Every picture is to be removed, and all the data is to be copied exactly.

Segment Start: Record extracts

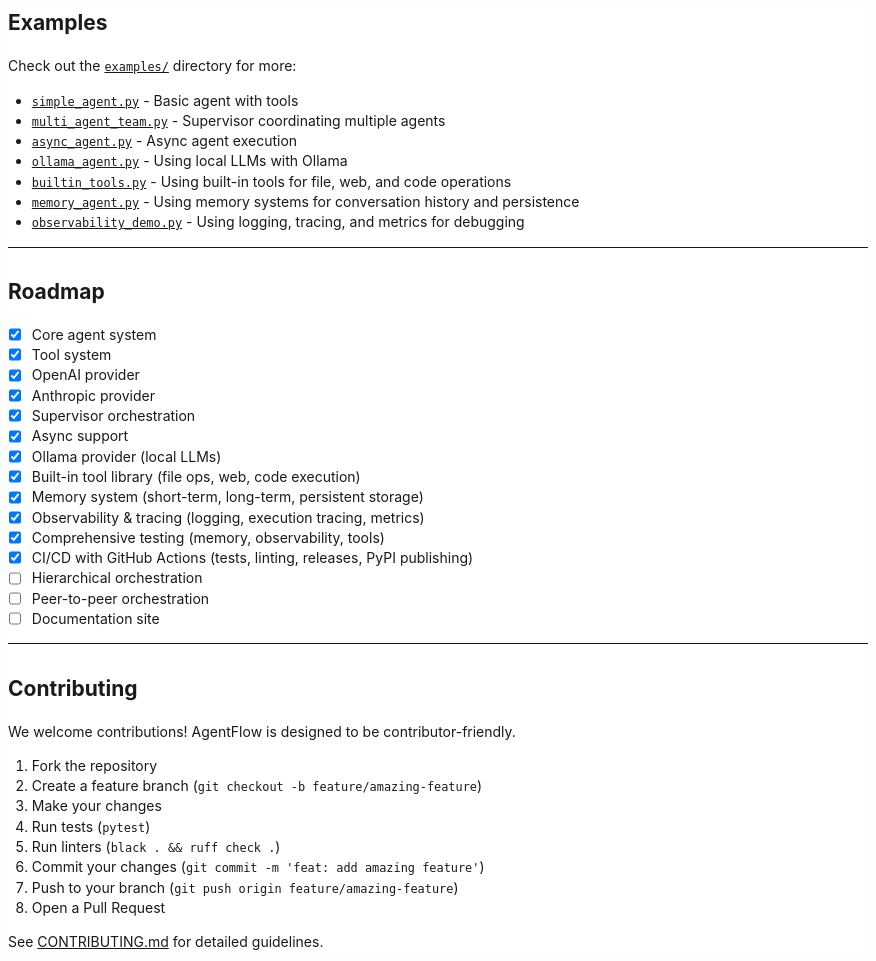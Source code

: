 
## Examples

Check out the [`examples/`](examples/) directory for more:

- [`simple_agent.py`](examples/simple_agent.py) - Basic agent with tools
- [`multi_agent_team.py`](examples/multi_agent_team.py) - Supervisor coordinating multiple agents
- [`async_agent.py`](examples/async_agent.py) - Async agent execution
- [`ollama_agent.py`](examples/ollama_agent.py) - Using local LLMs with Ollama
- [`builtin_tools.py`](examples/builtin_tools.py) - Using built-in tools for file, web, and code operations
- [`memory_agent.py`](examples/memory_agent.py) - Using memory systems for conversation history and persistence
- [`observability_demo.py`](examples/observability_demo.py) - Using logging, tracing, and metrics for debugging

---

## Roadmap

- [x] Core agent system
- [x] Tool system
- [x] OpenAI provider
- [x] Anthropic provider
- [x] Supervisor orchestration
- [x] Async support
- [x] Ollama provider (local LLMs)
- [x] Built-in tool library (file ops, web, code execution)
- [x] Memory system (short-term, long-term, persistent storage)
- [x] Observability & tracing (logging, execution tracing, metrics)
- [x] Comprehensive testing (memory, observability, tools)
- [x] CI/CD with GitHub Actions (tests, linting, releases, PyPI publishing)
- [ ] Hierarchical orchestration
- [ ] Peer-to-peer orchestration
- [ ] Documentation site

---

## Contributing

We welcome contributions! AgentFlow is designed to be contributor-friendly.

1. Fork the repository
2. Create a feature branch (`git checkout -b feature/amazing-feature`)
3. Make your changes
4. Run tests (`pytest`)
5. Run linters (`black . && ruff check .`)
6. Commit your changes (`git commit -m 'feat: add amazing feature'`)
7. Push to your branch (`git push origin feature/amazing-feature`)
8. Open a Pull Request

See [CONTRIBUTING.md](CONTRIBUTING.md) for detailed guidelines.
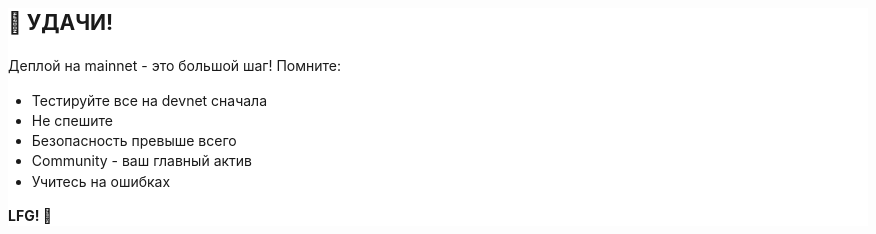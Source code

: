 
## 💪 УДАЧИ!

Деплой на mainnet - это большой шаг! Помните:

- Тестируйте все на devnet сначала
- Не спешите
- Безопасность превыше всего
- Community - ваш главный актив
- Учитесь на ошибках

**LFG! 🚀**




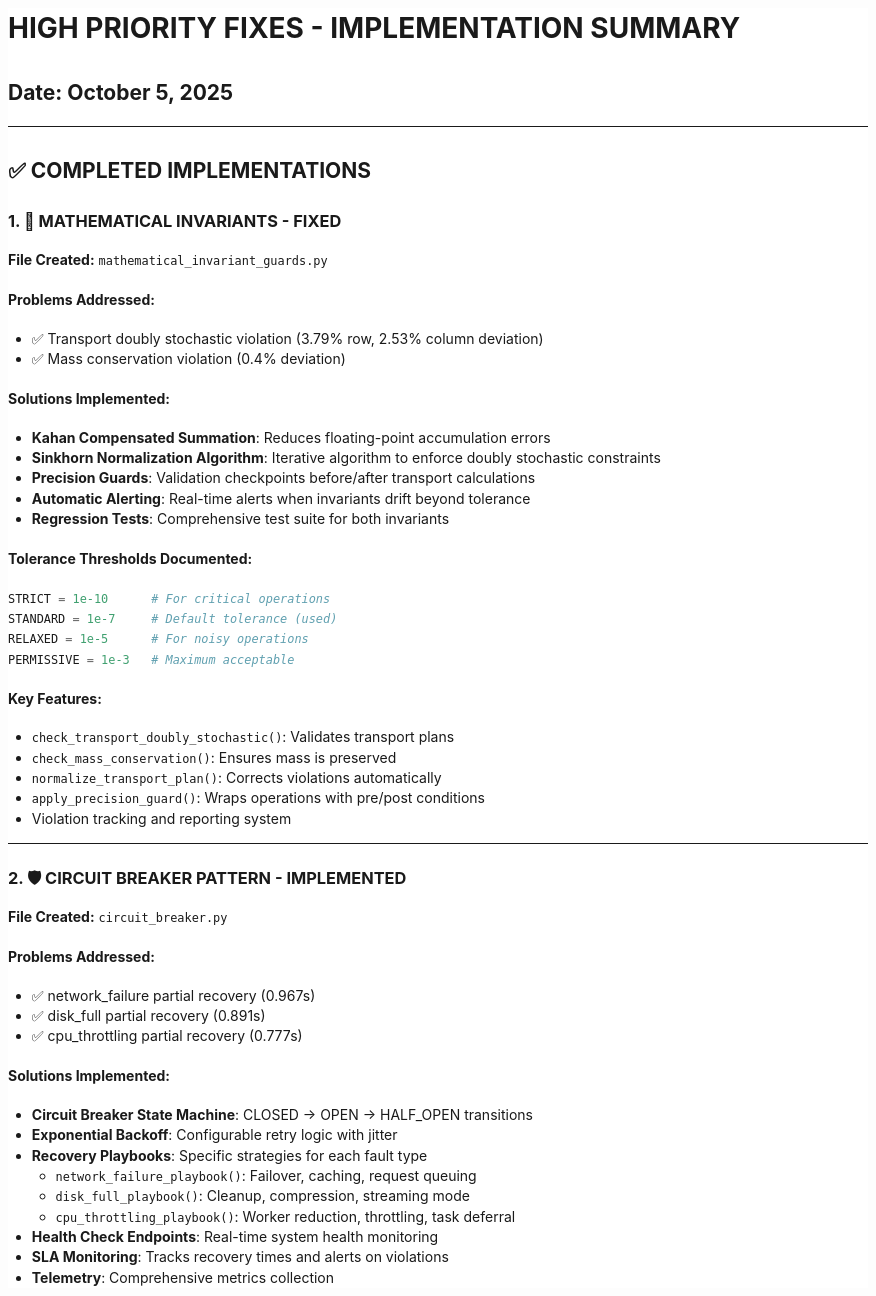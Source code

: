 # HIGH PRIORITY FIXES - IMPLEMENTATION SUMMARY
## Date: October 5, 2025

---

## ✅ COMPLETED IMPLEMENTATIONS

### 1. 🔬 MATHEMATICAL INVARIANTS - FIXED

**File Created:** `mathematical_invariant_guards.py`

#### Problems Addressed:
- ✅ Transport doubly stochastic violation (3.79% row, 2.53% column deviation)
- ✅ Mass conservation violation (0.4% deviation)

#### Solutions Implemented:
- **Kahan Compensated Summation**: Reduces floating-point accumulation errors
- **Sinkhorn Normalization Algorithm**: Iterative algorithm to enforce doubly stochastic constraints
- **Precision Guards**: Validation checkpoints before/after transport calculations
- **Automatic Alerting**: Real-time alerts when invariants drift beyond tolerance
- **Regression Tests**: Comprehensive test suite for both invariants

#### Tolerance Thresholds Documented:
```python
STRICT = 1e-10      # For critical operations
STANDARD = 1e-7     # Default tolerance (used)
RELAXED = 1e-5      # For noisy operations
PERMISSIVE = 1e-3   # Maximum acceptable
```

#### Key Features:
- `check_transport_doubly_stochastic()`: Validates transport plans
- `check_mass_conservation()`: Ensures mass is preserved
- `normalize_transport_plan()`: Corrects violations automatically
- `apply_precision_guard()`: Wraps operations with pre/post conditions
- Violation tracking and reporting system

---

### 2. 🛡️ CIRCUIT BREAKER PATTERN - IMPLEMENTED

**File Created:** `circuit_breaker.py`

#### Problems Addressed:
- ✅ network_failure partial recovery (0.967s)
- ✅ disk_full partial recovery (0.891s)
- ✅ cpu_throttling partial recovery (0.777s)

#### Solutions Implemented:
- **Circuit Breaker State Machine**: CLOSED → OPEN → HALF_OPEN transitions
- **Exponential Backoff**: Configurable retry logic with jitter
- **Recovery Playbooks**: Specific strategies for each fault type
  - `network_failure_playbook()`: Failover, caching, request queuing
  - `disk_full_playbook()`: Cleanup, compression, streaming mode
  - `cpu_throttling_playbook()`: Worker reduction, throttling, task deferral
- **Health Check Endpoints**: Real-time system health monitoring
- **SLA Monitoring**: Tracks recovery times and alerts on violations
- **Telemetry**: Comprehensive metrics collection
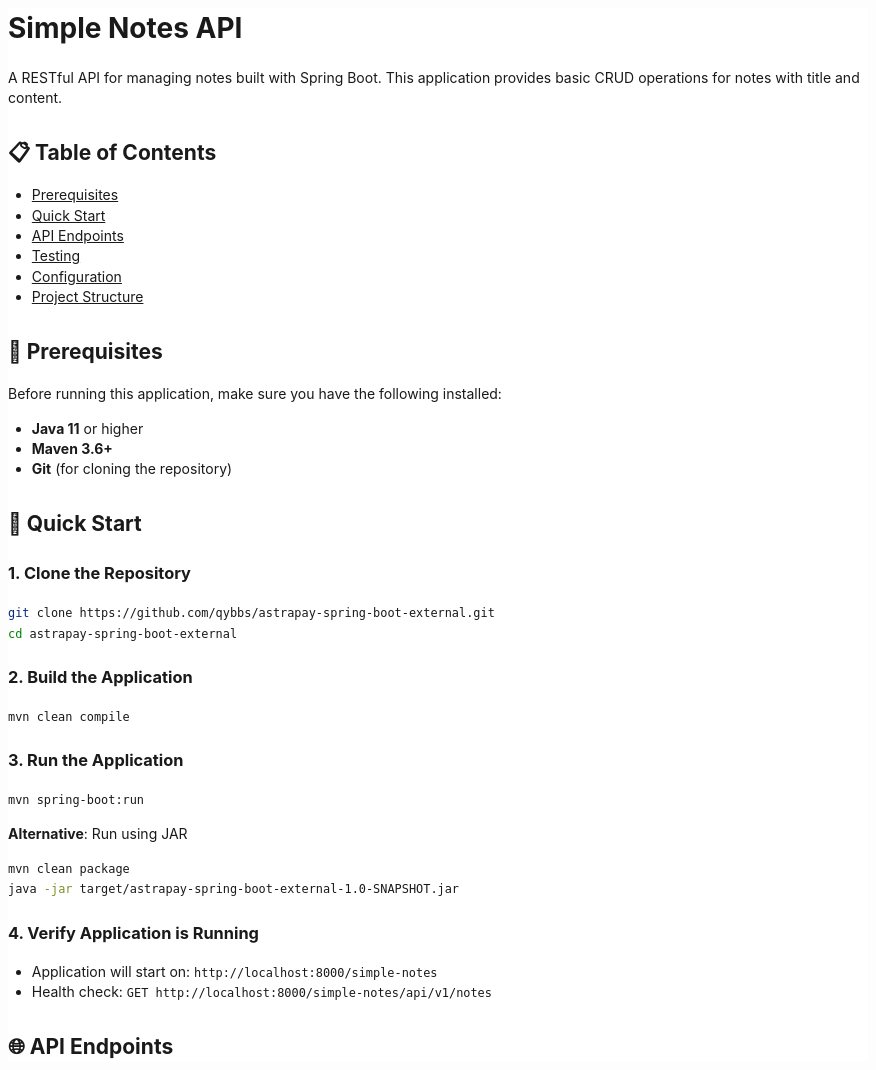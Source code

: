 # Simple Notes API

A RESTful API for managing notes built with Spring Boot. This application provides basic CRUD operations for notes with title and content.

## 📋 Table of Contents

- [Prerequisites](#prerequisites)
- [Quick Start](#quick-start)
- [API Endpoints](#api-endpoints)
- [Testing](#testing)
- [Configuration](#configuration)
- [Project Structure](#project-structure)

## 🔧 Prerequisites

Before running this application, make sure you have the following installed:

- **Java 11** or higher
- **Maven 3.6+**
- **Git** (for cloning the repository)

## 🚀 Quick Start

### 1. Clone the Repository
```bash
git clone https://github.com/qybbs/astrapay-spring-boot-external.git
cd astrapay-spring-boot-external
```

### 2. Build the Application
```bash
mvn clean compile
```

### 3. Run the Application
```bash
mvn spring-boot:run
```

**Alternative**: Run using JAR
```bash
mvn clean package
java -jar target/astrapay-spring-boot-external-1.0-SNAPSHOT.jar
```

### 4. Verify Application is Running
- Application will start on: `http://localhost:8000/simple-notes`
- Health check: `GET http://localhost:8000/simple-notes/api/v1/notes`

## 🌐 API Endpoints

Segment End: Record extracts

- _Answer to the problem_
Source code

: 
## Examples

Check out the [`examples/`](examples/) directory for more:

- [`simple_agent.py`](examples/simple_agent.py) - Basic agent with tools
- [`multi_agent_team.py`](examples/multi_agent_team.py) - Supervisor coordinating multiple agents
- [`async_agent.py`](examples/async_agent.py) - Async agent execution
- [`ollama_agent.py`](examples/ollama_agent.py) - Using local LLMs with Ollama
- [`builtin_tools.py`](examples/builtin_tools.py) - Using built-in tools for file, web, and code operations
- [`memory_agent.py`](examples/memory_agent.py) - Using memory systems for conversation history and persistence
- [`observability_demo.py`](examples/observability_demo.py) - Using logging, tracing, and metrics for debugging

---

## Roadmap

- [x] Core agent system
- [x] Tool system
- [x] OpenAI provider
- [x] Anthropic provider
- [x] Supervisor orchestration
- [x] Async support
- [x] Ollama provider (local LLMs)
- [x] Built-in tool library (file ops, web, code execution)
- [x] Memory system (short-term, long-term, persistent storage)
- [x] Observability & tracing (logging, execution tracing, metrics)
- [x] Comprehensive testing (memory, observability, tools)
- [x] CI/CD with GitHub Actions (tests, linting, releases, PyPI publishing)
- [ ] Hierarchical orchestration
- [ ] Peer-to-peer orchestration
- [ ] Documentation site

---

## Contributing

We welcome contributions! AgentFlow is designed to be contributor-friendly.

1. Fork the repository
2. Create a feature branch (`git checkout -b feature/amazing-feature`)
3. Make your changes
4. Run tests (`pytest`)
5. Run linters (`black . && ruff check .`)
6. Commit your changes (`git commit -m 'feat: add amazing feature'`)
7. Push to your branch (`git push origin feature/amazing-feature`)
8. Open a Pull Request

See [CONTRIBUTING.md](CONTRIBUTING.md) for detailed guidelines.
Source code

: 
## 💪 УДАЧИ!

Деплой на mainnet - это большой шаг! Помните:

- Тестируйте все на devnet сначала
- Не спешите
- Безопасность превыше всего
- Community - ваш главный актив
- Учитесь на ошибках

**LFG! 🚀**




Source code

: # HIGH PRIORITY FIXES - IMPLEMENTATION SUMMARY
## Date: October 5, 2025

---

## ✅ COMPLETED IMPLEMENTATIONS

### 1. 🔬 MATHEMATICAL INVARIANTS - FIXED

**File Created:** `mathematical_invariant_guards.py`

#### Problems Addressed:
- ✅ Transport doubly stochastic violation (3.79% row, 2.53% column deviation)
- ✅ Mass conservation violation (0.4% deviation)

#### Solutions Implemented:
- **Kahan Compensated Summation**: Reduces floating-point accumulation errors
- **Sinkhorn Normalization Algorithm**: Iterative algorithm to enforce doubly stochastic constraints
- **Precision Guards**: Validation checkpoints before/after transport calculations
- **Automatic Alerting**: Real-time alerts when invariants drift beyond tolerance
- **Regression Tests**: Comprehensive test suite for both invariants

#### Tolerance Thresholds Documented:
```python
STRICT = 1e-10      # For critical operations
STANDARD = 1e-7     # Default tolerance (used)
RELAXED = 1e-5      # For noisy operations
PERMISSIVE = 1e-3   # Maximum acceptable
```

#### Key Features:
- `check_transport_doubly_stochastic()`: Validates transport plans
- `check_mass_conservation()`: Ensures mass is preserved
- `normalize_transport_plan()`: Corrects violations automatically
- `apply_precision_guard()`: Wraps operations with pre/post conditions
- Violation tracking and reporting system

---

### 2. 🛡️ CIRCUIT BREAKER PATTERN - IMPLEMENTED

**File Created:** `circuit_breaker.py`

#### Problems Addressed:
- ✅ network_failure partial recovery (0.967s)
- ✅ disk_full partial recovery (0.891s)
- ✅ cpu_throttling partial recovery (0.777s)

#### Solutions Implemented:
- **Circuit Breaker State Machine**: CLOSED → OPEN → HALF_OPEN transitions
- **Exponential Backoff**: Configurable retry logic with jitter
- **Recovery Playbooks**: Specific strategies for each fault type
  - `network_failure_playbook()`: Failover, caching, request queuing
  - `disk_full_playbook()`: Cleanup, compression, streaming mode
  - `cpu_throttling_playbook()`: Worker reduction, throttling, task deferral
- **Health Check Endpoints**: Real-time system health monitoring
- **SLA Monitoring**: Tracks recovery times and alerts on violations
- **Telemetry**: Comprehensive metrics collection
Source code

: # Simple Notes API

A RESTful API for managing notes built with Spring Boot. This application provides basic CRUD operations for notes with title and content.

## 📋 Table of Contents

- [Prerequisites](#prerequisites)
- [Quick Start](#quick-start)
- [API Endpoints](#api-endpoints)
- [Testing](#testing)
- [Configuration](#configuration)
- [Project Structure](#project-structure)

## 🔧 Prerequisites

Before running this application, make sure you have the following installed:

- **Java 11** or higher
- **Maven 3.6+**
- **Git** (for cloning the repository)

## 🚀 Quick Start

### 1. Clone the Repository
```bash
git clone https://github.com/qybbs/astrapay-spring-boot-external.git
cd astrapay-spring-boot-external
```

### 2. Build the Application
```bash
mvn clean compile
```

### 3. Run the Application
```bash
mvn spring-boot:run
```

**Alternative**: Run using JAR
```bash
mvn clean package
java -jar target/astrapay-spring-boot-external-1.0-SNAPSHOT.jar
```

### 4. Verify Application is Running
- Application will start on: `http://localhost:8000/simple-notes`
- Health check: `GET http://localhost:8000/simple-notes/api/v1/notes`

## 🌐 API Endpoints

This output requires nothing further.